Dataset entries:
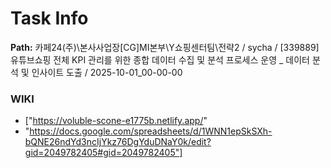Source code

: # Task Info

**Path:** 카페24(주)\본사사업장\[CG]MI본부\Y쇼핑센터팀\전략2 / sycha / [339889] 유튜브쇼핑 전체 KPI 관리를 위한 종합 데이터 수집 및 분석 프로세스 운영 _ 데이터 분석 및 인사이트 도출 / 2025-10-01_00-00-00

### WIKI
- ["https://voluble-scone-e1775b.netlify.app/"
- "https://docs.google.com/spreadsheets/d/1WNN1epSkSXh-bQNE26ndYd3ncIjYkz76DgYduDNaY0k/edit?gid=2049782405#gid=2049782405"]


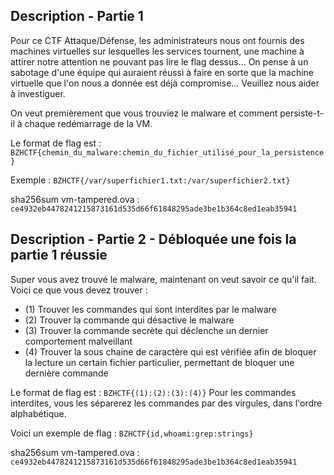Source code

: 

## Description - Partie 1 

Pour ce CTF Attaque/Défense, les administrateurs nous ont fournis des machines virtuelles sur lesquelles les services tournent, une machine à attirer notre attention ne pouvant pas lire le flag dessus... On pense à un sabotage d'une équipe qui auraient réussi à faire en sorte que la machine virtuelle que l'on nous a donnée est déjà compromise... Veuillez nous aider à investiguer.

On veut premièrement que vous trouviez le malware et comment persiste-t-il à chaque redémarrage de la VM.

Le format de flag est : `BZHCTF{chemin_du_malware:chemin_du_fichier_utilisé_pour_la_persistence}`

Exemple : `BZHCTF{/var/superfichier1.txt:/var/superfichier2.txt}`

sha256sum vm-tampered.ova : `ce4932eb4478241215873161d535d66f61848295ade3be1b364c8ed1eab35941`

## Description - Partie 2 - Débloquée une fois la partie 1 réussie

Super vous avez trouvé le malware, maintenant on veut savoir ce qu'il fait. Voici ce que vous devez trouver :
- (1) Trouver les commandes qui sont interdites par le malware
- (2) Trouver la commande qui désactive le malware
- (3) Trouver la commande secrète qui déclenche un dernier comportement malveillant
- (4) Trouver la sous chaine de caractère qui est vérifiée afin de bloquer la lecture un certain fichier particulier, permettant de bloquer une dernière commande

Le format de flag est : `BZHCTF{(1):(2):(3):(4)}`
Pour les commandes interdites, vous les séparerez les commandes par des virgules, dans l'ordre alphabétique.

Voici un exemple de flag : `BZHCTF{id,whoami:grep:strings}`

sha256sum vm-tampered.ova : `ce4932eb4478241215873161d535d66f61848295ade3be1b364c8ed1eab35941`

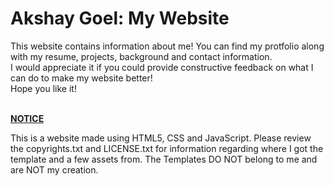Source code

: <h1>Akshay Goel: <b>My Website</b></h1>
<p>
This website contains information about me! You can find my protfolio along with  my resume, projects, background and contact information. 
<br> I would appreciate it if you could provide constructive feedback on what I can do to make my website better!
<br>Hope you like it!</p>
<br>
<u><b>NOTICE</b></u>

<p>
This is a website made using HTML5, CSS and JavaScript. Please review the copyrights.txt and LICENSE.txt for information regarding where I got the template and a few assets from. The Templates DO NOT belong to me and are NOT my creation.
</p>
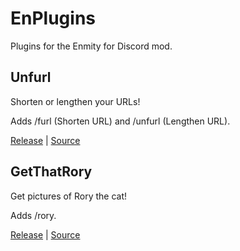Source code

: # EnPlugins
Plugins for the Enmity for Discord mod.

## Unfurl
Shorten or lengthen your URLs!

Adds /furl (Shorten URL) and /unfurl (Lengthen URL).

[Release](https://raw.githubusercontent.com/hauntii/EnPlugins/main/Unfurl/Release/Unfurl.js) | [Source](https://github.com/hauntii/EnPlugins/tree/main/Unfurl/Source)

## GetThatRory
Get pictures of Rory the cat!

Adds /rory.

[Release](https://raw.githubusercontent.com/hauntii/EnPlugins/main/GetThatRory/Release/GetThatRory.js) | [Source](https://github.com/hauntii/EnPlugins/tree/main/GetThatRory/Source)
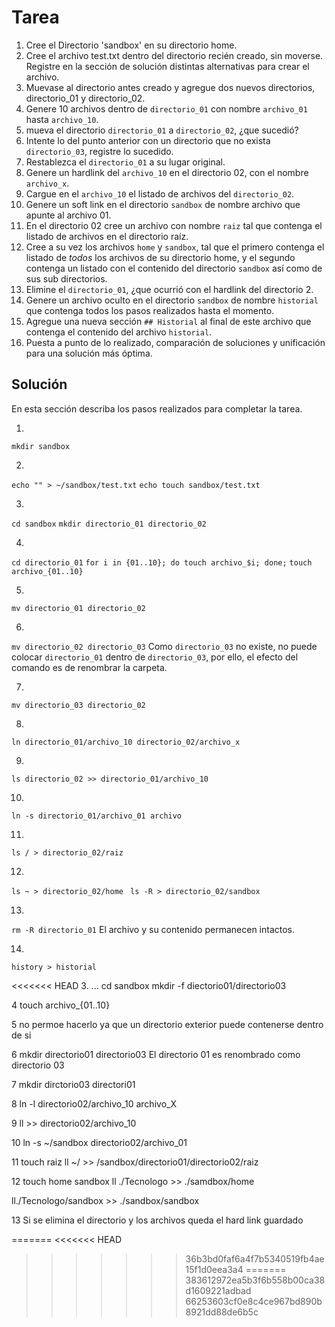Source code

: # Tarea

1. Cree el Directorio 'sandbox' en su directorio home.
2. Cree el archivo test.txt dentro del directorio recién creado, sin moverse. Registre en la sección de solución distintas alternativas para crear el archivo.
3. Muevase al directorio antes creado y agregue dos nuevos directorios, directorio_01 y directorio_02.
4. Genere 10 archivos dentro de `directorio_01` con nombre `archivo_01` hasta `archivo_10`.
5. mueva el directorio `directorio_01` a `directorio_02`, ¿que sucedió?
6. Intente lo del punto anterior con un directorio que no exista `directorio_03`, registre lo sucedido.
7. Restablezca el `directorio_01` a su lugar original.
8. Genere un hardlink del `archivo_10` en el directorio 02, con el nombre `archivo_x`.
9. Cargue en el `archivo_10` el listado de archivos del `directorio_02`.
10. Genere un soft link en el directorio `sandbox` de nombre archivo que apunte al archivo 01.
11. En el directorio 02 cree un archivo con nombre `raiz` tal que contenga el listado de archivos en el directorio raíz.
12. Cree a su vez los archivos `home` y `sandbox`, tal que el primero contenga el listado de *todos* los archivos de su directorio home, y el segundo contenga un listado con el contenido del directorio `sandbox` así como de sus sub directorios.
13. Elimine el `directorio_01`, ¿que ocurrió con el hardlink del directorio 2.
14. Genere un archivo oculto en el directorio `sandbox` de nombre `historial` que contenga todos los pasos realizados hasta el momento.
15. Agregue una nueva sección `## Historial` al final de este archivo que contenga el contenido del archivo `historial`.
16. Puesta a punto de lo realizado, comparación de soluciones y unificación para una solución más óptima.

## Solución

En esta sección describa los pasos realizados para completar la tarea.

1. 
`mkdir sandbox`

2. 
`echo "" > ~/sandbox/test.txt`
`echo touch sandbox/test.txt`

3. 
`cd sandbox`
`mkdir directorio_01 directorio_02`

4. 
`cd directorio_01`
`for i in {01..10}; do touch archivo_$i; done;`
`touch archivo_{01..10}`

5. 
`mv directorio_01 directorio_02`


6. 
`mv directorio_02 directorio_03`
Como `directorio_03` no existe, no puede colocar `directorio_01` dentro de `directorio_03`, por ello, el efecto del comando es de renombrar la carpeta.


7. 
`mv directorio_03 directorio_02`

8. 
`ln directorio_01/archivo_10 directorio_02/archivo_x`

9. 
`ls directorio_02 >> directorio_01/archivo_10`

10. 
`ln -s directorio_01/archivo_01 archivo`

11. 
`ls / > directorio_02/raiz`

12. 
`ls ~ > directorio_02/home `
`ls -R > directorio_02/sandbox`

13. 
`rm -R directorio_01`
El archivo y su contenido permanecen intactos.

14. 
`history > historial`


<<<<<<< HEAD
3. ...
	cd sandbox
	mkdir -f diectorio01/directorio03
	
4 touch archivo_{01..10}

5	no permoe hacerlo ya que un directorio exterior puede contenerse 
dentro de si

6 mkdir directorio01 directorio03
El directorio 01 es renombrado como directorio 03

7 mkdir dirctorio03 directori01

8 ln -l directorio02/archivo_10 archivo_X

9 ll >> directorio02/archivo_10

10 ln -s ~/sandbox directorio02/archivo_01


11 touch raiz 
 ll ~/ >> /sandbox/directorio01/directorio02/raiz

12 touch home sandbox
ll ./Tecnologo >> ./samdbox/home

ll./Tecnologo/sandbox >> ./sandbox/sandbox 

13
Si se elimina el directorio y los archivos queda el hard link guardado 

=======
<<<<<<< HEAD
>>>>>>> 36b3bd0faf6a4f7b5340519fb4ae15f1d0eea3a4
=======
>>>>>>> 383612972ea5b3f6b558b00ca38d1609221adbad
>>>>>>> 66253603cf0e8c4ce967bd890b8921dd88de6b5c
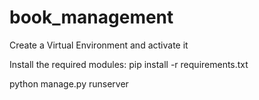 # book_management

Create a Virtual Environment and activate it

Install the required modules:
pip install -r requirements.txt

python manage.py runserver
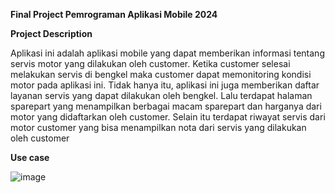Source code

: **Final Project Pemrograman Aplikasi Mobile 2024**


**Project Description**

Aplikasi ini adalah aplikasi mobile yang dapat memberikan informasi tentang servis motor yang dilakukan oleh customer. Ketika customer selesai melakukan servis di bengkel maka customer dapat memonitoring kondisi motor pada aplikasi ini. Tidak hanya itu, aplikasi ini juga memberikan daftar layanan servis yang dapat dilakukan oleh bengkel. Lalu terdapat halaman sparepart yang menampilkan berbagai macam sparepart dan harganya dari motor yang didaftarkan oleh customer. Selain itu terdapat riwayat servis dari motor customer yang bisa menampilkan nota dari servis yang dilakukan oleh customer

**Use case**


![image](https://github.com/HariIDn/044_ProjectAkhir/assets/108159696/e7e31a02-0c5c-4dd5-9c04-666234cd2df3)

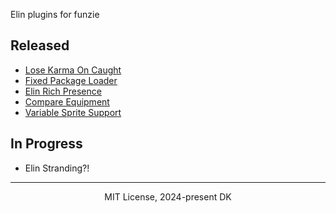 Elin plugins for funzie

## Released
- [Lose Karma On Caught](./KarmaOnCaught/)
- [Fixed Package Loader](./FixedPackageLoader/)
- [Elin Rich Presence](./ElinRichPresence/)
- [Compare Equipment](./EquipmentComparison/)
- [Variable Sprite Support](./VariableSpriteSupport/)

## In Progress
- Elin Stranding?!

---
<p align="center">MIT License, 2024-present DK</p>
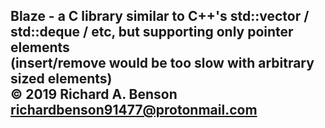 Blaze - a C library similar to C++'s std::vector / std::deque / etc, but supporting only pointer elements<br>
(insert/remove would be too slow with arbitrary sized elements)
<br>
© 2019 Richard A. Benson <richardbenson91477@protonmail.com><br>
---
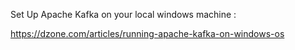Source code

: Set Up Apache Kafka on your local windows machine :

https://dzone.com/articles/running-apache-kafka-on-windows-os
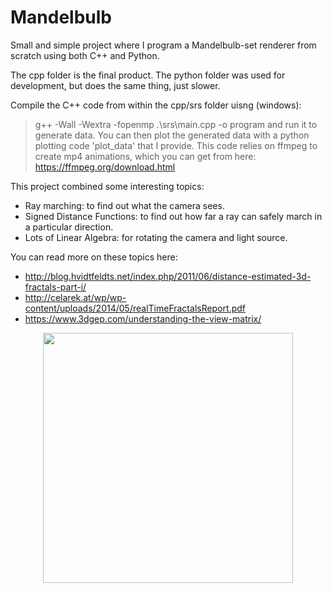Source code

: # Mandelbulb

Small and simple project where I program a Mandelbulb-set renderer from scratch using both C++ and Python.

The cpp folder is the final product. The python folder was used for development, but does the same thing, just slower.

Compile the C++ code from within the cpp/srs folder uisng (windows): 
> g++ -Wall -Wextra -fopenmp .\srs\main.cpp -o program
and run it to generate data. You can then plot the generated data with a python plotting code 'plot_data' that I provide. This code relies on ffmpeg to create mp4 animations, which you can get from here: https://ffmpeg.org/download.html

This project combined some interesting topics:
- Ray marching: to find out what the camera sees.
- Signed Distance Functions: to find out how far a ray can safely march in a particular direction.
- Lots of Linear Algebra: for rotating the camera and light source.

You can read more on these topics here:
- http://blog.hvidtfeldts.net/index.php/2011/06/distance-estimated-3d-fractals-part-i/
- http://celarek.at/wp/wp-content/uploads/2014/05/realTimeFractalsReport.pdf
- https://www.3dgep.com/understanding-the-view-matrix/

<p align="center">
  <img src=./cpp/mandelbulb.gif width="400" height="400">
</p>
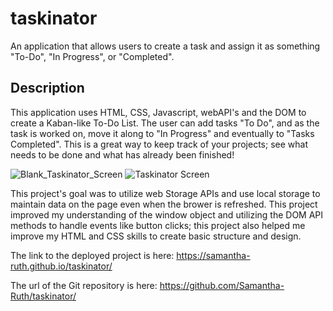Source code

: # taskinator
An application that allows users to create a task and assign it as something "To-Do", "In Progress", or "Completed". 

## Description

This application uses HTML, CSS, Javascript, webAPI's and the DOM to create a Kaban-like To-Do List.  The user can add tasks "To Do", and as the task is worked on, move it along to "In Progress" and eventually to "Tasks Completed". This is a great way to keep track of your projects; see what needs to be done and what has already been finished!

![Blank_Taskinator_Screen](https://user-images.githubusercontent.com/64170123/188963943-f694964a-5e1c-49e2-900c-9fc712b8f9f6.jpg)
![Taskinator Screen](https://user-images.githubusercontent.com/64170123/188963949-500b5d5c-6276-457f-a0ae-8a9f664bc1b3.jpg)


This project's goal was to utilize web Storage APIs and use local storage to maintain data on the page even when the brower is refreshed. This project improved my understanding of the window object and utilizing the DOM API methods to handle events like button clicks; this project also helped me improve my HTML and CSS skills to create basic structure and design.   

The link to the deployed project is here: https://samantha-ruth.github.io/taskinator/

The url of the Git repository is here: https://github.com/Samantha-Ruth/taskinator/
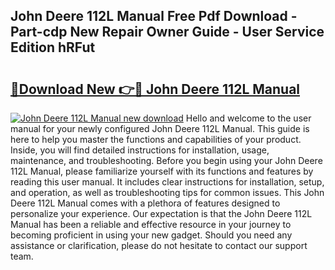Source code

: ## John Deere 112L Manual Free Pdf Download - Part-cdp New Repair Owner Guide - User Service Edition hRFut

# <h2><a href="http://bc89459.oget.top/?id=John+Deere+112L+Manual">🔗Download New 👉🔴 John Deere 112L Manual</a></h2>

[![John Deere 112L Manual new download](https://i.imgur.com/5g1atiW.png)](http://bc89459.oget.top/?id=John+Deere+112L+Manual)
Hello and welcome to the user manual for your newly configured John Deere 112L Manual. This guide is here to help you master the functions and capabilities of your product. Inside, you will find detailed instructions for installation, usage, maintenance, and troubleshooting. Before you begin using your John Deere 112L Manual, please familiarize yourself with its functions and features by reading this user manual. It includes clear instructions for installation, setup, and operation, as well as troubleshooting tips for common issues. This John Deere 112L Manual comes with a plethora of features designed to personalize your experience. Our expectation is that the John Deere 112L Manual has been a reliable and effective resource in your journey to becoming proficient in using your new gadget. Should you need any assistance or clarification, please do not hesitate to contact our support team.
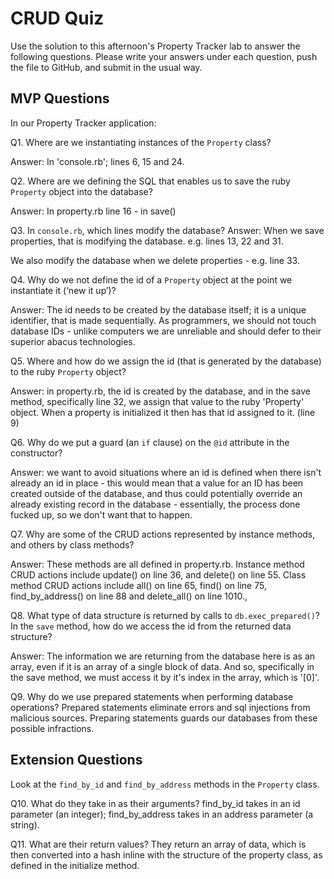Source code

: # CRUD Quiz

Use the solution to this afternoon's Property Tracker lab to answer the following questions. Please write your answers under each question, push the file to GitHub, and submit in the usual way.

## MVP Questions

In our Property Tracker application:

Q1. Where are we instantiating instances of the `Property` class?

Answer: In 'console.rb'; lines 6, 15 and 24.

Q2. Where are we defining the SQL that enables us to save the ruby `Property` object into the database?

Answer: In property.rb line 16 - in save()

Q3. In `console.rb`, which lines modify the database?
Answer: When we save properties, that is modifying the database. e.g. lines 13, 22 and 31.

We also modify the database when we delete properties - e.g. line 33.

Q4. Why do we not define the id of a `Property` object at the point we instantiate it (‘new it up’)?

Answer: The id needs to be created by the database itself; it is a unique identifier, that is made sequentially. As programmers, we should not touch database IDs - unlike computers we are unreliable and should defer to their superior abacus technologies.

Q5. Where and how do we assign the id (that is generated by the database) to the ruby `Property` object?

Answer: in property.rb, the id is created by the database, and in the save method, specifically line 32, we assign that value to the ruby 'Property' object. When a property is initialized it then has that id assigned to it. (line 9)

Q6. Why do we put a guard (an `if` clause) on the `@id` attribute in the constructor?

Answer: we want to avoid situations where an id is defined when there isn't already an id in place - this would mean that a value for an ID has been created outside of the database, and thus could potentially override an already existing record in the database - essentially, the process done fucked up, so we don't want that to happen.

Q7. Why are some of the CRUD actions represented by instance methods, and others by class methods?

Answer:
These methods are all defined in property.rb.
Instance method CRUD actions include update() on line 36, and delete() on line 55.
Class method CRUD actions include all() on line 65, find() on line 75, find_by_address() on line 88 and delete_all() on line 1010.,

Q8. What type of data structure is returned by calls to `db.exec_prepared()`? In the `save` method, how do we access the id from the returned data structure?

Answer:
The information we are returning from the database here is as an array, even if it is an array of a single block of data. And so, specifically in the save method, we must access it by it's index in the array, which is '[0]'.

Q9. Why do we use prepared statements when performing database operations?
Prepared statements eliminate errors and sql injections from malicious sources. Preparing statements guards our databases from these possible infractions.

## Extension Questions

Look at the `find_by_id` and `find_by_address` methods in the `Property` class.

Q10. What do they take in as their arguments?
find_by_id takes in an id parameter (an integer); find_by_address takes in an address parameter (a string).

Q11. What are their return values?
They return an array of data, which is then converted into a hash inline with the structure of the property class, as defined in the initialize method. 
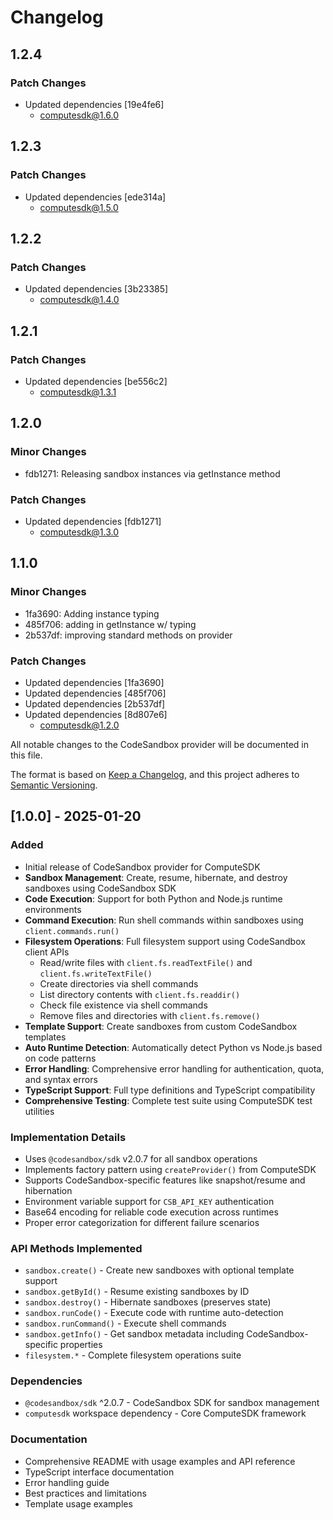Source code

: # Changelog

## 1.2.4

### Patch Changes

- Updated dependencies [19e4fe6]
  - computesdk@1.6.0

## 1.2.3

### Patch Changes

- Updated dependencies [ede314a]
  - computesdk@1.5.0

## 1.2.2

### Patch Changes

- Updated dependencies [3b23385]
  - computesdk@1.4.0

## 1.2.1

### Patch Changes

- Updated dependencies [be556c2]
  - computesdk@1.3.1

## 1.2.0

### Minor Changes

- fdb1271: Releasing sandbox instances via getInstance method

### Patch Changes

- Updated dependencies [fdb1271]
  - computesdk@1.3.0

## 1.1.0

### Minor Changes

- 1fa3690: Adding instance typing
- 485f706: adding in getInstance w/ typing
- 2b537df: improving standard methods on provider

### Patch Changes

- Updated dependencies [1fa3690]
- Updated dependencies [485f706]
- Updated dependencies [2b537df]
- Updated dependencies [8d807e6]
  - computesdk@1.2.0

All notable changes to the CodeSandbox provider will be documented in this file.

The format is based on [Keep a Changelog](https://keepachangelog.com/en/1.0.0/),
and this project adheres to [Semantic Versioning](https://semver.org/spec/v2.0.0.html).

## [1.0.0] - 2025-01-20

### Added

- Initial release of CodeSandbox provider for ComputeSDK
- **Sandbox Management**: Create, resume, hibernate, and destroy sandboxes using CodeSandbox SDK
- **Code Execution**: Support for both Python and Node.js runtime environments
- **Command Execution**: Run shell commands within sandboxes using `client.commands.run()`
- **Filesystem Operations**: Full filesystem support using CodeSandbox client APIs
  - Read/write files with `client.fs.readTextFile()` and `client.fs.writeTextFile()`
  - Create directories via shell commands
  - List directory contents with `client.fs.readdir()`
  - Check file existence via shell commands
  - Remove files and directories with `client.fs.remove()`
- **Template Support**: Create sandboxes from custom CodeSandbox templates
- **Auto Runtime Detection**: Automatically detect Python vs Node.js based on code patterns
- **Error Handling**: Comprehensive error handling for authentication, quota, and syntax errors
- **TypeScript Support**: Full type definitions and TypeScript compatibility
- **Comprehensive Testing**: Complete test suite using ComputeSDK test utilities

### Implementation Details

- Uses `@codesandbox/sdk` v2.0.7 for all sandbox operations
- Implements factory pattern using `createProvider()` from ComputeSDK
- Supports CodeSandbox-specific features like snapshot/resume and hibernation
- Environment variable support for `CSB_API_KEY` authentication
- Base64 encoding for reliable code execution across runtimes
- Proper error categorization for different failure scenarios

### API Methods Implemented

- `sandbox.create()` - Create new sandboxes with optional template support
- `sandbox.getById()` - Resume existing sandboxes by ID
- `sandbox.destroy()` - Hibernate sandboxes (preserves state)
- `sandbox.runCode()` - Execute code with runtime auto-detection
- `sandbox.runCommand()` - Execute shell commands
- `sandbox.getInfo()` - Get sandbox metadata including CodeSandbox-specific properties
- `filesystem.*` - Complete filesystem operations suite

### Dependencies

- `@codesandbox/sdk` ^2.0.7 - CodeSandbox SDK for sandbox management
- `computesdk` workspace dependency - Core ComputeSDK framework

### Documentation

- Comprehensive README with usage examples and API reference
- TypeScript interface documentation
- Error handling guide
- Best practices and limitations
- Template usage examples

Task to carry out:
Once the line with "all sandbox operations" is found, write out that line and every one after it through the last line of the records, exactly and with nothing else.

Task response:
- Uses `@codesandbox/sdk` v2.0.7 for all sandbox operations
- Implements factory pattern using `createProvider()` from ComputeSDK
- Supports CodeSandbox-specific features like snapshot/resume and hibernation
- Environment variable support for `CSB_API_KEY` authentication
- Base64 encoding for reliable code execution across runtimes
- Proper error categorization for different failure scenarios

### API Methods Implemented

- `sandbox.create()` - Create new sandboxes with optional template support
- `sandbox.getById()` - Resume existing sandboxes by ID
- `sandbox.destroy()` - Hibernate sandboxes (preserves state)
- `sandbox.runCode()` - Execute code with runtime auto-detection
- `sandbox.runCommand()` - Execute shell commands
- `sandbox.getInfo()` - Get sandbox metadata including CodeSandbox-specific properties
- `filesystem.*` - Complete filesystem operations suite

### Dependencies

- `@codesandbox/sdk` ^2.0.7 - CodeSandbox SDK for sandbox management
- `computesdk` workspace dependency - Core ComputeSDK framework

### Documentation

- Comprehensive README with usage examples and API reference
- TypeScript interface documentation
- Error handling guide
- Best practices and limitations
- Template usage examples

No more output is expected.